Return each record verbatim, images excluded.

☆ ☆ ☆ ☆ ☆

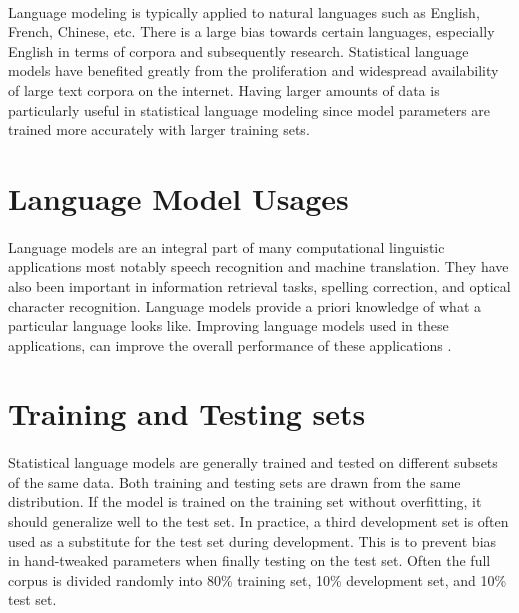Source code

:\paragraph{}
Language modeling is typically applied to natural languages such as English, French, Chinese, etc. There is a large bias towards certain languages, especially English in terms of corpora and subsequently research. Statistical language models have benefited greatly from the proliferation and widespread availability of large text corpora on the internet.  Having larger amounts of data is particularly useful in statistical language modeling since model parameters are trained more accurately with larger training sets. 

\section{Language Model Usages}
\paragraph{}
Language models are an integral part of many computational linguistic applications most notably speech recognition and machine translation. They have also been important in information retrieval tasks, spelling correction, and optical character recognition. Language models provide a priori knowledge of what a particular language looks like. Improving language models used in these applications, can improve the overall performance of these applications \cite{Jurafsky2009}. 

\section{Training and Testing sets}
\paragraph{}
Statistical language models are generally trained and tested on different subsets of the same data. Both training and testing sets are drawn from the same distribution. If the model is trained on the training set without overfitting, it should generalize well to the test set. In practice, a third development set is often used as a substitute for the test set during development. This is to prevent bias in hand-tweaked parameters when finally testing on the test set. Often the full corpus is divided randomly into 80\% training set, 10\% development set, and 10\% test set.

☆ ☆ ☆ ☆ ☆

**Answer to this exercise**
Source code

:\paragraph{}
Language modeling is typically applied to natural languages such as English, French, Chinese, etc. There is a large bias towards certain languages, especially English in terms of corpora and subsequently research. Statistical language models have benefited greatly from the proliferation and widespread availability of large text corpora on the internet.  Having larger amounts of data is particularly useful in statistical language modeling since model parameters are trained more accurately with larger training sets. 

\section{Language Model Usages}
\paragraph{}
Language models are an integral part of many computational linguistic applications most notably speech recognition and machine translation. They have also been important in information retrieval tasks, spelling correction, and optical character recognition. Language models provide a priori knowledge of what a particular language looks like. Improving language models used in these applications, can improve the overall performance of these applications \cite{Jurafsky2009}. 

\section{Training and Testing sets}
\paragraph{}
Statistical language models are generally trained and tested on different subsets of the same data. Both training and testing sets are drawn from the same distribution. If the model is trained on the training set without overfitting, it should generalize well to the test set. In practice, a third development set is often used as a substitute for the test set during development. This is to prevent bias in hand-tweaked parameters when finally testing on the test set. Often the full corpus is divided randomly into 80\% training set, 10\% development set, and 10\% test set.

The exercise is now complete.